▸ **PROBLEM TO WORK ON**: Whenever a line of the records below contains the word "GTNHLib", copy that line.

>>>>

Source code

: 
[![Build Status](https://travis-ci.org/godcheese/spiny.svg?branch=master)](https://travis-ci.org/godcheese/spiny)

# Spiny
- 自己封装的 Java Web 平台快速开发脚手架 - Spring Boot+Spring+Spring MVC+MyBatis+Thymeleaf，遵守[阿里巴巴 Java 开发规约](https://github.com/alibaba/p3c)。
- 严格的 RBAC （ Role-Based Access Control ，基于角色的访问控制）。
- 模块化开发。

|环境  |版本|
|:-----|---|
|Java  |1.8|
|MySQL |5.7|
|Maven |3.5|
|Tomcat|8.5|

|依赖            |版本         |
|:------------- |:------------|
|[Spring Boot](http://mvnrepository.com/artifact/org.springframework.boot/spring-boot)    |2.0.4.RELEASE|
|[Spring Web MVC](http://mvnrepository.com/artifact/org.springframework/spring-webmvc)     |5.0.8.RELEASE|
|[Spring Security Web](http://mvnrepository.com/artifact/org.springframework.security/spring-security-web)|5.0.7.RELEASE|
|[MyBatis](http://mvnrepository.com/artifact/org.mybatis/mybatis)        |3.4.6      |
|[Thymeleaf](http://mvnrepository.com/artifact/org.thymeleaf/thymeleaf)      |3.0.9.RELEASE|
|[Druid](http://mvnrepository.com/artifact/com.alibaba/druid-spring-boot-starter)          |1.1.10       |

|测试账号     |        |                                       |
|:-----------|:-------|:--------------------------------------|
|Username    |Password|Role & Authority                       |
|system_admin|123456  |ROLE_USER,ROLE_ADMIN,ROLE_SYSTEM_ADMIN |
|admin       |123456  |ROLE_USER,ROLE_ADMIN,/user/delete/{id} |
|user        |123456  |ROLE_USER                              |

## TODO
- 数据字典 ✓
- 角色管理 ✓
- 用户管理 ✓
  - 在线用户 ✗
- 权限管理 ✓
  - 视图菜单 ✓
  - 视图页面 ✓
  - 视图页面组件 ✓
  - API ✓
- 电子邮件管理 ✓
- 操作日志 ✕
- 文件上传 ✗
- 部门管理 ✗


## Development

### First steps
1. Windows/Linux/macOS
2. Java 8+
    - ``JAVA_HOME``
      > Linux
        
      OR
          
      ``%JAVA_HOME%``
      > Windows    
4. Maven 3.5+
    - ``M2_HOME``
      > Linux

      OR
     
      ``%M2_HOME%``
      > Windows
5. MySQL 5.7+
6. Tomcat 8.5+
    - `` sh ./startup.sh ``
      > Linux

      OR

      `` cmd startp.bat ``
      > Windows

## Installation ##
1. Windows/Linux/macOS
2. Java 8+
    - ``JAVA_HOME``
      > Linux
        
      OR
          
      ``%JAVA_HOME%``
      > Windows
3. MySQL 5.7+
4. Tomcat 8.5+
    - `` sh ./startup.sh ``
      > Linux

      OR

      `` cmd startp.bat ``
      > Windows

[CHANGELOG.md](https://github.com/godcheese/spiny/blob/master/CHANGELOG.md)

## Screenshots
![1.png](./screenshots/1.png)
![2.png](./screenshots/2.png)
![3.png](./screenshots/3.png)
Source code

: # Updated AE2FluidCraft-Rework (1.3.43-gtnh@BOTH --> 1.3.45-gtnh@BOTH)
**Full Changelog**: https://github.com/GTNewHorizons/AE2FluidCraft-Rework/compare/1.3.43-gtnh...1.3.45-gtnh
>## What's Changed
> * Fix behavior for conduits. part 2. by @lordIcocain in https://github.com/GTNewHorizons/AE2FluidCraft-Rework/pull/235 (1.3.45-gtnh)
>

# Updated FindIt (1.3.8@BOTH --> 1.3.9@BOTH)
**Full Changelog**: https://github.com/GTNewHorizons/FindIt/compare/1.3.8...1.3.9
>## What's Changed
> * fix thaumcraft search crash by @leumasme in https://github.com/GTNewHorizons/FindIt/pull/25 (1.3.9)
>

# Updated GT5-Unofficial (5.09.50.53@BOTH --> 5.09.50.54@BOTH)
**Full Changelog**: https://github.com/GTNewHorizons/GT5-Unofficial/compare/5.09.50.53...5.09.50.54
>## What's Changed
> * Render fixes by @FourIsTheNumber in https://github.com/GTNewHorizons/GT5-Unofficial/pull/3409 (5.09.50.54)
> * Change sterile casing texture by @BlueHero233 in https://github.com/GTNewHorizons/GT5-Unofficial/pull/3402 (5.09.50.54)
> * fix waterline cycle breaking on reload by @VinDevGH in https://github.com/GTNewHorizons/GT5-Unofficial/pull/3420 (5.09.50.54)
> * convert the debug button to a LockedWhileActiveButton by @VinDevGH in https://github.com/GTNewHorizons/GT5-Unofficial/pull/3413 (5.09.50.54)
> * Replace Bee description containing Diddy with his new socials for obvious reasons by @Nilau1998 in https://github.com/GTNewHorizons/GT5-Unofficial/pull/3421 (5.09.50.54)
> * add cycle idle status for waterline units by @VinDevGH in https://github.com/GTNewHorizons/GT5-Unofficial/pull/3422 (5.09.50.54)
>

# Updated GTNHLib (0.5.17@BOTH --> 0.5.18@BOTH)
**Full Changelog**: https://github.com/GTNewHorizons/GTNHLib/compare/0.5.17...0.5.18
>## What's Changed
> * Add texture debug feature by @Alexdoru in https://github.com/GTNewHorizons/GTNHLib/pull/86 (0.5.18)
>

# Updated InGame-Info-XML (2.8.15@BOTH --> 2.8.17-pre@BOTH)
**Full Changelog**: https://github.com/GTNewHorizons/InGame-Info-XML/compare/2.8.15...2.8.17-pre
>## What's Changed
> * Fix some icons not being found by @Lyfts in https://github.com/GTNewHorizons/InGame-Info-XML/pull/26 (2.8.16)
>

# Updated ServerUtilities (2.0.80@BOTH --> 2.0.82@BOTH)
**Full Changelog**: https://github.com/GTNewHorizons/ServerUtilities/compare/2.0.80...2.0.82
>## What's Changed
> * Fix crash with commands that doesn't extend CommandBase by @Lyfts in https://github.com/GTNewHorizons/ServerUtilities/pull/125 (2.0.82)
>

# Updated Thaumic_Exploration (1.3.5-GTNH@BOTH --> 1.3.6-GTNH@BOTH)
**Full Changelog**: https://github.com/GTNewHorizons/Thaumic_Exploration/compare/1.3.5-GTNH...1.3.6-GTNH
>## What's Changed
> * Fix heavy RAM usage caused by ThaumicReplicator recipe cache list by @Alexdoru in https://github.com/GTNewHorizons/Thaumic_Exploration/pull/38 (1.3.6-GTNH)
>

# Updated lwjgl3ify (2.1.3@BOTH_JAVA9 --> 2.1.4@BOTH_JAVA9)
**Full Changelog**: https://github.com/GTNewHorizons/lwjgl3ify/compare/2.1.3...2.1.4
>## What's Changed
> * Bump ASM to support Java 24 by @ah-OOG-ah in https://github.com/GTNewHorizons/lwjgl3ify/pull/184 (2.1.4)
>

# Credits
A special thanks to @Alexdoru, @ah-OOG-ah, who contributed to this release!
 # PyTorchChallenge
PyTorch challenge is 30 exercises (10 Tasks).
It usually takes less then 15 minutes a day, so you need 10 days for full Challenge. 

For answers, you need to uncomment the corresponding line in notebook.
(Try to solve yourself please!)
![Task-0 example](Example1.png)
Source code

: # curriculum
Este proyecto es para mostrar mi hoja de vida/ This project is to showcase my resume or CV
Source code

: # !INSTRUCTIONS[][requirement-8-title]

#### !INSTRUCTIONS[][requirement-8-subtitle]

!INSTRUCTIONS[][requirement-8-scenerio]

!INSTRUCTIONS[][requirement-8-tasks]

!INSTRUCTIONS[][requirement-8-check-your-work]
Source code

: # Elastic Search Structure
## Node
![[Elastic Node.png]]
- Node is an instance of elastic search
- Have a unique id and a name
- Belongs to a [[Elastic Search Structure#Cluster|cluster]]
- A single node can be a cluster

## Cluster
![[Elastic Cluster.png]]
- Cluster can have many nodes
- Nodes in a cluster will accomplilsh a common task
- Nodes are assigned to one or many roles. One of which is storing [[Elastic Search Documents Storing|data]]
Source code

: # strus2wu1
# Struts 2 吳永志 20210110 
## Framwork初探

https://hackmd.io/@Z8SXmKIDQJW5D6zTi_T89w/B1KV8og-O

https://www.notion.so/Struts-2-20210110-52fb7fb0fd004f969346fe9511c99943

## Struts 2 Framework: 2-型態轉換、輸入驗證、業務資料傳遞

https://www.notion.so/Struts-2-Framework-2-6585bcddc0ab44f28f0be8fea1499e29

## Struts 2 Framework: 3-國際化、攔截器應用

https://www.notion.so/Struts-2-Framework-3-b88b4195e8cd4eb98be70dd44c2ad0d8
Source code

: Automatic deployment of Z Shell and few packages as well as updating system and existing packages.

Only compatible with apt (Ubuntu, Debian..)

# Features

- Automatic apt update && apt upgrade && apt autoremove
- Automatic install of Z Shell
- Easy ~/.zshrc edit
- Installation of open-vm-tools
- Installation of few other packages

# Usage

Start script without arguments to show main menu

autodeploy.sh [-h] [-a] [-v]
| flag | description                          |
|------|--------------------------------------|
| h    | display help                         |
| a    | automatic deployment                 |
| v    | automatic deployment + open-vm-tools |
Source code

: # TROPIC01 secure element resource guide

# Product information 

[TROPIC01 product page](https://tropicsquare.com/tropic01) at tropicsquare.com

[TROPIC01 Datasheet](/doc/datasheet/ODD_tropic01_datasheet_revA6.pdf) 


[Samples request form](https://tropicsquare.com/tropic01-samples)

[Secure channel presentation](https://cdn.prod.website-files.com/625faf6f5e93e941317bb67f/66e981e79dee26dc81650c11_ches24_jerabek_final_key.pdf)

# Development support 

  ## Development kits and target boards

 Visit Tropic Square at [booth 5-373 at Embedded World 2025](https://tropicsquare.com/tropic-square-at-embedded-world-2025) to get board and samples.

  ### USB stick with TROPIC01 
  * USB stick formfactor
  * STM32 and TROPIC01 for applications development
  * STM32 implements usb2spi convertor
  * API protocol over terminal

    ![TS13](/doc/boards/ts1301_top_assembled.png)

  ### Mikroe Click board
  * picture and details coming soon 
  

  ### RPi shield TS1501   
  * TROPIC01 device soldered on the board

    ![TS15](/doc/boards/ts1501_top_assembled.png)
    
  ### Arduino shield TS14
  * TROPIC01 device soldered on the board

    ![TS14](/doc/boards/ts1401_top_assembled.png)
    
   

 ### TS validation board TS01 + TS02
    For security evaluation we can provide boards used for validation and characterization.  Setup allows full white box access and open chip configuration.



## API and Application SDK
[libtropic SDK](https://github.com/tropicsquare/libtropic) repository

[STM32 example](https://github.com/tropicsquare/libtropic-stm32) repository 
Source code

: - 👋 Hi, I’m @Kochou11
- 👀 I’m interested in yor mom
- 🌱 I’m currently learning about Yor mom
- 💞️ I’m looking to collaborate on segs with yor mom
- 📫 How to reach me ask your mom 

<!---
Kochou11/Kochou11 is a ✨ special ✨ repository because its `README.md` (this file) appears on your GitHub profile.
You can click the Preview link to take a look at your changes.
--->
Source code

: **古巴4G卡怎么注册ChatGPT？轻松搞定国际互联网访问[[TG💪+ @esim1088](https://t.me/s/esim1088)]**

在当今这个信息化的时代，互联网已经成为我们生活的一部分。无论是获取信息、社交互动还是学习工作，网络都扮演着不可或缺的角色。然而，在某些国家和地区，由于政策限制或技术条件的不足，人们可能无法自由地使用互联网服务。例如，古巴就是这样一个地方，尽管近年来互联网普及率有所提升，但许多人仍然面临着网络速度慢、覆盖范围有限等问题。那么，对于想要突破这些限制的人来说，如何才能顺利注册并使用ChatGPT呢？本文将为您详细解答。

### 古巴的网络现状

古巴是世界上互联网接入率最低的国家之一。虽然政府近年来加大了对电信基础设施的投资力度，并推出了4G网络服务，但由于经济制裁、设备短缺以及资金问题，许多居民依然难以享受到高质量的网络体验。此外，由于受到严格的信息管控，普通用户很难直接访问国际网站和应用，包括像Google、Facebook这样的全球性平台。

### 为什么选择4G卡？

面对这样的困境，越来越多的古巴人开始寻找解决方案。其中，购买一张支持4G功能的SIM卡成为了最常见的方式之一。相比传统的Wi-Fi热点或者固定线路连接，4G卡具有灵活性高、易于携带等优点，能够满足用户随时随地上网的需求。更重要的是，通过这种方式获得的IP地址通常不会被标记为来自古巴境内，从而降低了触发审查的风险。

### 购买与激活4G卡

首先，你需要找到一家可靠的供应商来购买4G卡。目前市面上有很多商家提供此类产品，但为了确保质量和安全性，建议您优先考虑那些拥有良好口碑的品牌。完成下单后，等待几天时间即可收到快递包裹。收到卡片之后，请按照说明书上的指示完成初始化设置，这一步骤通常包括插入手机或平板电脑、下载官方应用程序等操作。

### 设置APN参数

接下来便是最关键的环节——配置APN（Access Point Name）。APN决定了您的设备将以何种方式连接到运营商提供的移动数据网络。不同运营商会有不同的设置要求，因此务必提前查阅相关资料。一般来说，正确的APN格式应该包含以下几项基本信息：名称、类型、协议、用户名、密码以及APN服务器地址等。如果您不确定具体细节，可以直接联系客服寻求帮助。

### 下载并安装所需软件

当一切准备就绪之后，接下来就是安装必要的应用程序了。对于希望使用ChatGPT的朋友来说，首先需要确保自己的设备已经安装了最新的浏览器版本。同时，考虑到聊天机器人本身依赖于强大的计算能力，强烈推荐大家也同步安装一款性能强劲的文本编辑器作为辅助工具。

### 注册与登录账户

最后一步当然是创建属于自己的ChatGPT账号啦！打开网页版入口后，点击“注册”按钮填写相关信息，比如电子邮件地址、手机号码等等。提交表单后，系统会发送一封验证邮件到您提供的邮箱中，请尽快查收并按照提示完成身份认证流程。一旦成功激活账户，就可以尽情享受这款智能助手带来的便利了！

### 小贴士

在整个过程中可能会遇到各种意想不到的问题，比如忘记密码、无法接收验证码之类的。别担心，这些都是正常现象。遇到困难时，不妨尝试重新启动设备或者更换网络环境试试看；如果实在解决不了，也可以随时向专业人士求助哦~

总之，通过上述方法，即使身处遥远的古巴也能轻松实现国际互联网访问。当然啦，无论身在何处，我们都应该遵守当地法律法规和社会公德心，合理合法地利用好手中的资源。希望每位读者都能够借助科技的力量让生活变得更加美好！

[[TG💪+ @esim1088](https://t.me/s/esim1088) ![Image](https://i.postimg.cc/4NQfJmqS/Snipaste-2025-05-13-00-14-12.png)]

<<<<

▸ **FINISHED EXERCISE**:
# Updated GTNHLib (0.5.17@BOTH --> 0.5.18@BOTH)
**Full Changelog**: https://github.com/GTNewHorizons/GTNHLib/compare/0.5.17...0.5.18
> * Add texture debug feature by @Alexdoru in https://github.com/GTNewHorizons/GTNHLib/pull/86 (0.5.18)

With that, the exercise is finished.